In reply to an earlier post on Jan 9, 2012 12:12:51 PM PST
I work for Bloomberg Businessweek, which is owned by Michael Bloomberg's company. If that means you're out, well, so long. On the other hand, if you are interested in guns in America, maybe you ought to read the book before deciding what you think about it. All the best, Paul Barrett, author
Posted on Jan 12, 2012 11:40:39 PM PST
Wiz Dood says:
A good review of this book. I agree on all points - especially on the contrary statements.
I think authors who write about firearms, need to elaborate earlier on in their book what their own meanings of "firepower" and "assault weapon" will be as the media tends to over use them to invoke and draw emotion, but can be confusing to us who are more technical/fact minded.
Posted on Jan 18, 2012 2:48:31 PM PST
There is something odd about this review. It appears that the reviewer has gone out of his way, to skew the author's meanings and misrepresent his arguments to make a very thoughtful, very well-written book into something hateful.
It is true that at one point the Author does suggest a measure to be adopted for the sake of making things harder for deranged mass-murderers, and I do not agree with the logic of his proposal because it would inconvenience thousands, if not millions of firearms enthusiasts to prevent a phenomenon that, despite the heavy media attention every such event generates, amounts to the same toll in death and injury as that caused by lighting strikes on a yearly basis.
I also disagree with Mister Barrett's proposal, a ten-round capacity limit, because it could be easily circumvented by a gun-wielding madman by his carrying spare magazines and practicing the same rapid magazine changes Mister Barrett himself observed Massad Ayoob performing.
None of this however changes the essential qualities of Mister Barrett's book. It doesn't change the workmanlike excellence of his prose; it doesn't change the thoroughness and intelligence of his research, and it doesn't touch the validity of the rest of his conclusions.

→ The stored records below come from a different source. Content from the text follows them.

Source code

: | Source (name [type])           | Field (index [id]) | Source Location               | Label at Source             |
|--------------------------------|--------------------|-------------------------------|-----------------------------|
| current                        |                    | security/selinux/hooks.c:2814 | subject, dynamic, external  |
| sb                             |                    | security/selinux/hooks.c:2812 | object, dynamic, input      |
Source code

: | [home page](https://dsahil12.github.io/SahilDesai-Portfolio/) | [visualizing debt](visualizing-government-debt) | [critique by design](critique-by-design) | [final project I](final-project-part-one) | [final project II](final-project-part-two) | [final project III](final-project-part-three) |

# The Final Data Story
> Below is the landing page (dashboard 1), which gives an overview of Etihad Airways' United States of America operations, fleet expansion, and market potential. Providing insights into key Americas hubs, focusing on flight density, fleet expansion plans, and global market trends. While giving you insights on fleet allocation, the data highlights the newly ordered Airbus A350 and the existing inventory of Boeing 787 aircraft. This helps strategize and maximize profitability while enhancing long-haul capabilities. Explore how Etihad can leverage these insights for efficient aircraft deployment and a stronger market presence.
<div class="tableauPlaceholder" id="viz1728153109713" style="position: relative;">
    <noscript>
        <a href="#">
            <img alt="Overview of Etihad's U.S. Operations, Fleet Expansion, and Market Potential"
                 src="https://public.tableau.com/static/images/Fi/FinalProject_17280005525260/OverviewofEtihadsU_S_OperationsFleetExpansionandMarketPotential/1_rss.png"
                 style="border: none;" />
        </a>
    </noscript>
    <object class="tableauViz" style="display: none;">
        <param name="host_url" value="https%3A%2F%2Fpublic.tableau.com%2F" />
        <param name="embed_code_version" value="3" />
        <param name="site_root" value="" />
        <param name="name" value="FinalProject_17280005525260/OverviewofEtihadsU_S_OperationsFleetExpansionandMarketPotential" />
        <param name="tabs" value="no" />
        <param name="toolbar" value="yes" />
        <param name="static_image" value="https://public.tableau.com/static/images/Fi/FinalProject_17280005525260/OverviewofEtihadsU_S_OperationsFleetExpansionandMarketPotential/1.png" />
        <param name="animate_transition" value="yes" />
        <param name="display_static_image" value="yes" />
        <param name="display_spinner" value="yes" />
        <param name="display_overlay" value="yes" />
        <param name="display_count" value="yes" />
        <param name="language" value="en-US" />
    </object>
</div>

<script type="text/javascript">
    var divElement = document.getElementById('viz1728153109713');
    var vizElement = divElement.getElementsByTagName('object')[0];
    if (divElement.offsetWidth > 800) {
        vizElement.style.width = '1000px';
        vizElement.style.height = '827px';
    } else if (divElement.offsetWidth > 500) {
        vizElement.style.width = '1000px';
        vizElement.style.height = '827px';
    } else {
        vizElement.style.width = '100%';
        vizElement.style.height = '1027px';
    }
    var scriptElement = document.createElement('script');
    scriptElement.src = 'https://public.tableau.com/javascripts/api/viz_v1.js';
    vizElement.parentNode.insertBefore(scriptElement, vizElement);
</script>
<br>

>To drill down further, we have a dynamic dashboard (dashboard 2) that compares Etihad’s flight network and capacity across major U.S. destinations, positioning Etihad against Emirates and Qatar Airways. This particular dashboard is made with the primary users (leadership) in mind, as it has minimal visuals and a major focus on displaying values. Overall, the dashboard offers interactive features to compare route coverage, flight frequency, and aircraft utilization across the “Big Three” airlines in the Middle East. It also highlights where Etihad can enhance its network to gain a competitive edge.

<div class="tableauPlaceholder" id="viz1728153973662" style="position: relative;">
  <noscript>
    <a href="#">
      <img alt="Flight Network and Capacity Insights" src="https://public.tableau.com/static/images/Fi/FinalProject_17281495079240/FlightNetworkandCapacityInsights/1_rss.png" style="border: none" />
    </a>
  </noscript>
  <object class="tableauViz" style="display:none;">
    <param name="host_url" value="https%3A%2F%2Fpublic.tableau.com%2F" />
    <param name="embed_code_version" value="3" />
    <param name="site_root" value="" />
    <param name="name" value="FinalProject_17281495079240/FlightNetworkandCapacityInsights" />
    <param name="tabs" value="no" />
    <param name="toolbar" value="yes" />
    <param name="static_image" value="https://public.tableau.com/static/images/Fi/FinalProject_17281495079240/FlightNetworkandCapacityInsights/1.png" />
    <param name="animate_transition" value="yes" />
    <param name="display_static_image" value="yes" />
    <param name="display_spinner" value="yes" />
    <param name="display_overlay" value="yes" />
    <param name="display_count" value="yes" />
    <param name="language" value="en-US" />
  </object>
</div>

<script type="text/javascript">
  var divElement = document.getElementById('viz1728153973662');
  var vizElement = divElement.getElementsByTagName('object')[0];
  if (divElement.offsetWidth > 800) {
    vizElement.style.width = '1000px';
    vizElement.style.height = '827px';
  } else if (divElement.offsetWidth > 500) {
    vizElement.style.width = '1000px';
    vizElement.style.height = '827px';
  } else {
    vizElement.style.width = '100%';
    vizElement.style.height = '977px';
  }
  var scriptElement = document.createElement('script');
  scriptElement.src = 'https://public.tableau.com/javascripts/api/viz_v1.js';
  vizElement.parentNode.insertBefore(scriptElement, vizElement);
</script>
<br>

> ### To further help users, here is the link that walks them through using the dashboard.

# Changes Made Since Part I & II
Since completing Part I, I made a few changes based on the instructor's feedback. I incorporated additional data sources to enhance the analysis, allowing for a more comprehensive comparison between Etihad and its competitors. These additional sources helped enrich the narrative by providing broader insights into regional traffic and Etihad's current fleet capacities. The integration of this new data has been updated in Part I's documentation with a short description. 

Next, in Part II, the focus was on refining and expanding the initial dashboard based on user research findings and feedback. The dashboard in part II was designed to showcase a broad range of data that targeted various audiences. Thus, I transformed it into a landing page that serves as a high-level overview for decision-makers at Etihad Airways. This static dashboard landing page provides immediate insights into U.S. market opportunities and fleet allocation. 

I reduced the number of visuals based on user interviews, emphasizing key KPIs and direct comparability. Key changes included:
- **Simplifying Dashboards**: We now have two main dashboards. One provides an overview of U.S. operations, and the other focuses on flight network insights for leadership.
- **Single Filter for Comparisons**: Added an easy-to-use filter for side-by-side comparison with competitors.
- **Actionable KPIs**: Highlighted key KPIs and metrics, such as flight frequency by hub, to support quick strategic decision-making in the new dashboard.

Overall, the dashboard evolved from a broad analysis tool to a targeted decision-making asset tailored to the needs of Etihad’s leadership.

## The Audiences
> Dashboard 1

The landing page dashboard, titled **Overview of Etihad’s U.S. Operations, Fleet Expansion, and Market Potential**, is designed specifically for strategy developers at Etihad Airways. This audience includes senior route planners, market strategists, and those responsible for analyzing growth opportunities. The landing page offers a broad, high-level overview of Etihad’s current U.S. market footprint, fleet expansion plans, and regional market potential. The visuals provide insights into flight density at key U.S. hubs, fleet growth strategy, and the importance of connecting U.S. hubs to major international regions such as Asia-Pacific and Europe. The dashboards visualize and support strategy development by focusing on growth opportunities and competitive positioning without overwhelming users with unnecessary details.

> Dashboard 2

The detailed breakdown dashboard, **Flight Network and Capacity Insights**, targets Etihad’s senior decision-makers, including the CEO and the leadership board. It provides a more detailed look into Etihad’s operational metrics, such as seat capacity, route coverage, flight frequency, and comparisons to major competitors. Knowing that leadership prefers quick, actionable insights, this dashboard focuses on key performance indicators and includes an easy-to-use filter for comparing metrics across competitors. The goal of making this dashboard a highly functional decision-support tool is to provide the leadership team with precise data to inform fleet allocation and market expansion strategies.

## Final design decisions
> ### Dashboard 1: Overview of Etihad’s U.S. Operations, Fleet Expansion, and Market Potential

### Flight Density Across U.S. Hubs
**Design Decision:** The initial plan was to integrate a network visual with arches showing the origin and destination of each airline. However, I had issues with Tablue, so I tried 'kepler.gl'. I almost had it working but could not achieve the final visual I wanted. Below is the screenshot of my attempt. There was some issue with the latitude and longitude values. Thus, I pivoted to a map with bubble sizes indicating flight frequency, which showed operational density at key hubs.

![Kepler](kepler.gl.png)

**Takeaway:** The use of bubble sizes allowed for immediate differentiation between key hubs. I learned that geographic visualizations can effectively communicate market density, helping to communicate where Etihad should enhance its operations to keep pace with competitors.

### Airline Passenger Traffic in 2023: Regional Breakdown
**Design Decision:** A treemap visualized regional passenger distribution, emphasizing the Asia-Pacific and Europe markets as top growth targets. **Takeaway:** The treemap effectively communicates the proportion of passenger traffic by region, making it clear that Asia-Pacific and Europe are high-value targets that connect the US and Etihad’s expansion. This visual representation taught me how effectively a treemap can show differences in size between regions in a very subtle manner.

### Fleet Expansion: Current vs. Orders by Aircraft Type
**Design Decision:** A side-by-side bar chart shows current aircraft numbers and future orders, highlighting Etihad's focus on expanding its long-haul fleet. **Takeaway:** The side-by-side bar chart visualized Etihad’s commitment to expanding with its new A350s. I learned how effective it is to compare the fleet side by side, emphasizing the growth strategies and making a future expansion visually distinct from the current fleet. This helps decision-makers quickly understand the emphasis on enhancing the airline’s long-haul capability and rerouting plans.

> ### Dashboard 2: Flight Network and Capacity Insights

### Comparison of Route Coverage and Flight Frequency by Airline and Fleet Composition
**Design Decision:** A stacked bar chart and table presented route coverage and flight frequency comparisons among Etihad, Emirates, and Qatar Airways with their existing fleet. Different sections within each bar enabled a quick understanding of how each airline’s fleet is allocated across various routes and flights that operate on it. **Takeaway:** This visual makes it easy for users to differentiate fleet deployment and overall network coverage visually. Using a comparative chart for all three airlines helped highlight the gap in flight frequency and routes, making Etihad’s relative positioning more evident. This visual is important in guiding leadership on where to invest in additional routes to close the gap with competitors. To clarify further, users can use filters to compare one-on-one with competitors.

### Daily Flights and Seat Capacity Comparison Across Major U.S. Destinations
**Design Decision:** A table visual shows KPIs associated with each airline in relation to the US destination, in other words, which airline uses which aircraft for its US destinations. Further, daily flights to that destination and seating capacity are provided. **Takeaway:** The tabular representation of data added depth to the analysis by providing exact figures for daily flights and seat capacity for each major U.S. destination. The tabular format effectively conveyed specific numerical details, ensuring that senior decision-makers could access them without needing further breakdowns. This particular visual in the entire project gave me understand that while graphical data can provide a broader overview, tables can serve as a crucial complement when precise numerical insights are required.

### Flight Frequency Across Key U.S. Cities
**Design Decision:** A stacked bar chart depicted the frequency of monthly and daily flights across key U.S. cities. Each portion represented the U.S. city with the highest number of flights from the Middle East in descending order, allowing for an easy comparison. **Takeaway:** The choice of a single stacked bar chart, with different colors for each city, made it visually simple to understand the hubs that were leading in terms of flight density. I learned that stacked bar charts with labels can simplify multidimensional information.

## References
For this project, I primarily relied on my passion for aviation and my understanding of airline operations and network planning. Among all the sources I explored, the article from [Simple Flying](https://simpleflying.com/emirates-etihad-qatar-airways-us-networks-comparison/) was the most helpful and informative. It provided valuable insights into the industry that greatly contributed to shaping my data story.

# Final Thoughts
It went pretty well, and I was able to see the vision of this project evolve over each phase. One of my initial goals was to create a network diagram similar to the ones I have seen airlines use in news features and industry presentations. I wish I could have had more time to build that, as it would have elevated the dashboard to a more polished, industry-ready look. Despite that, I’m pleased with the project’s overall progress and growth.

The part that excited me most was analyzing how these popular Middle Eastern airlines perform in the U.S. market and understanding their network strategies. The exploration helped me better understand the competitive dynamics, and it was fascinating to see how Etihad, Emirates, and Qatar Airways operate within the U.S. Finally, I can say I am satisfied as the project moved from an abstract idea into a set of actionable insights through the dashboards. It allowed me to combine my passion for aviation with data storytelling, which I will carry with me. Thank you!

This means, that the .357 magnum versus 9mm controversy the reviewer tries to establish is a non-starter: it can be said that an elephant gun has enormous "firepower" in the sense of energy-transfer on impact, but very little of it would be useful in a gunfight where the volume of accurate fire that a high-capacity nine-millimeter pistol generates is by far the more important factor.
Considering that this topic is introduced on page one of chapter one and is again called to mind in the opening of the last chapter, the difference is obvious and "missing" it in order to try and score a point against the author can only be called obtuse.
Much the same is the case with the reviewer's characterisation of mister Barrett's treatment of Massad Ayoob, and others who carry concealed firearms.
As Mister Barrett points out, with violent crime down to its lowest level in decades, there is, statistically speaking, currently less reason to carry firearms for personal protection than before and not more. Once you acknowledge this very simple truth, you can say that carrying a loaded weapon is analogous to a man moving to Arizona and carrying an umbrella in all weathers.
In that situation, the umbrella, like the pistol, fills a need that is personal, or cultural far more than it does any material one, and the observation that it is, is merely that, an observation (and an astute one) and not an attempt to cast Mister Ayoob in a bad light as the reviewer would have his readers believe.
Considering that Mister Barrett has stated here that Mister Ayoob himself has already seen the manuscript and has no problem with it, one can only wonder about the reviewer's motives and objectivity.
Equally galling is the reviewer's stating that Mister Barrett "works for Bloomberg" when the book plainly states that he works for Bloomberg's company. Shaving off the qualifiers and turning Mister Barrett into Michael Bloomberg's personal assistant instead of one journalist working for an organization that employs thousands: you might as well, call everyone you dislike an ATF-agent because they've received an income-tax refund.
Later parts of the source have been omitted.